The task calls for the lines from the start of the entries below through the line with "Java was the", given again verbatim, with every picture dropped.

# [Information]
*** Begin section ***

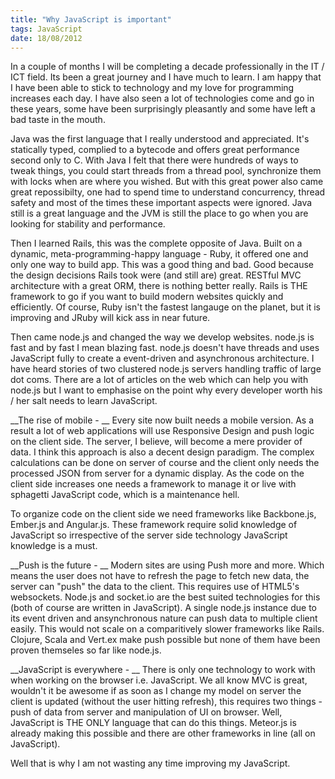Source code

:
 ```yaml
--- 
title: "Why JavaScript is important"
tags: JavaScript
date: 18/08/2012
---
```


In a couple of months I will be completing a decade professionally in the IT / ICT field. Its been a great journey and I have much to learn. I am happy that I have been able to stick to technology and my love for programming increases each day. I have also seen a lot of technologies come and go in these years, some have been surprisingly pleasantly and some have left a bad taste in the mouth.

Java was the first language that I really understood and appreciated. It's statically typed, complied to a bytecode and offers great performance second only to C. With Java I felt that there were hundreds of ways to tweak things, you could start threads from a thread pool, synchronize them with locks when are where you wished. But with this great power also came great repossibilty, one had to spend time to understand concurrency, thread safety and most of the times these important aspects were ignored. Java still is a great language and the JVM is still the place to go when you are looking for stability and performance.

Then I learned Rails, this was the complete opposite of Java. Built on a dynamic, meta-programming-happy language - Ruby, it offered one and only one way to build app. This was a good thing and bad. Good because the design decisions Rails took were (and still are) great. RESTful MVC architecture with a great ORM, there is nothing better really. Rails is THE framework to go if you want to build modern websites quickly and efficiently. Of course, Ruby isn't the fastest langauge on the planet, but it is improving and JRuby will kick ass in near future.

Then came node.js and changed the way we develop websites. node.js is fast and by fast I mean blazing fast. node.js doesn't have threads and uses JavaScript fully to create a event-driven and asynchronous architecture. I have heard stories of two clustered node.js servers handling traffic of large dot coms. There are a lot of articles on the web which can help you with node.js but I want to emphasise on the point why every developer worth his / her salt needs to learn JavaScript.

__The rise of mobile - __
Every site now built needs a mobile version. As a result a lot of web applications will use Responsive Design and push logic on the client side. The server, I believe, will become a mere provider of data. I think this approach is also a decent design paradigm. The complex calculations can be done on server of course and the client only needs the processed JSON from server for a dynamic display. As the code on the client side increases one needs a framework to manage it or live with sphagetti JavaScript code, which is a maintenance hell. 

To organize code on the client side we need frameworks like Backbone.js, Ember.js and Angular.js. These framework require solid knowledge of JavaScript so irrespective of the server side technology JavaScript knowledge is a must.

__Push is the future - __
Modern sites are using Push more and more. Which means the user does not have to refresh the page to fetch new data, the server can "push" the data to the client. This requires use of HTML5's websockets. Node.js and socket.io are the best suited technologies for this (both of course are written in JavaScript). A single node.js instance due to its event driven and ansynchronous nature can push data to multiple client easily. This would not scale on a comparitively slower frameworks like Rails. Clojure, Scala and Vert.ex make push possible but none of them have been proven themseles so far like node.js.

__JavaScript is everywhere - __
There is only one technology to work with when working on the browser i.e. JavaScript. We all know MVC is great, wouldn't it be awesome if as soon as I change my model on server the client is updated (without the user hitting refresh), this requires two things - push of data from server and manipulation of UI on browser. Well, JavaScript is THE ONLY language that can do this things. Meteor.js is already making this possible and there are other frameworks in line (all on JavaScript).

Well that is why I am not wasting any time improving my JavaScript.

*** End section ***

# [Solution below]
Source code

:
 ```yaml
--- 
title: "Why JavaScript is important"
tags: JavaScript
date: 18/08/2012
---
```


In a couple of months I will be completing a decade professionally in the IT / ICT field. Its been a great journey and I have much to learn. I am happy that I have been able to stick to technology and my love for programming increases each day. I have also seen a lot of technologies come and go in these years, some have been surprisingly pleasantly and some have left a bad taste in the mouth.

Java was the first language that I really understood and appreciated. It's statically typed, complied to a bytecode and offers great performance second only to C. With Java I felt that there were hundreds of ways to tweak things, you could start threads from a thread pool, synchronize them with locks when are where you wished. But with this great power also came great repossibilty, one had to spend time to understand concurrency, thread safety and most of the times these important aspects were ignored. Java still is a great language and the JVM is still the place to go when you are looking for stability and performance.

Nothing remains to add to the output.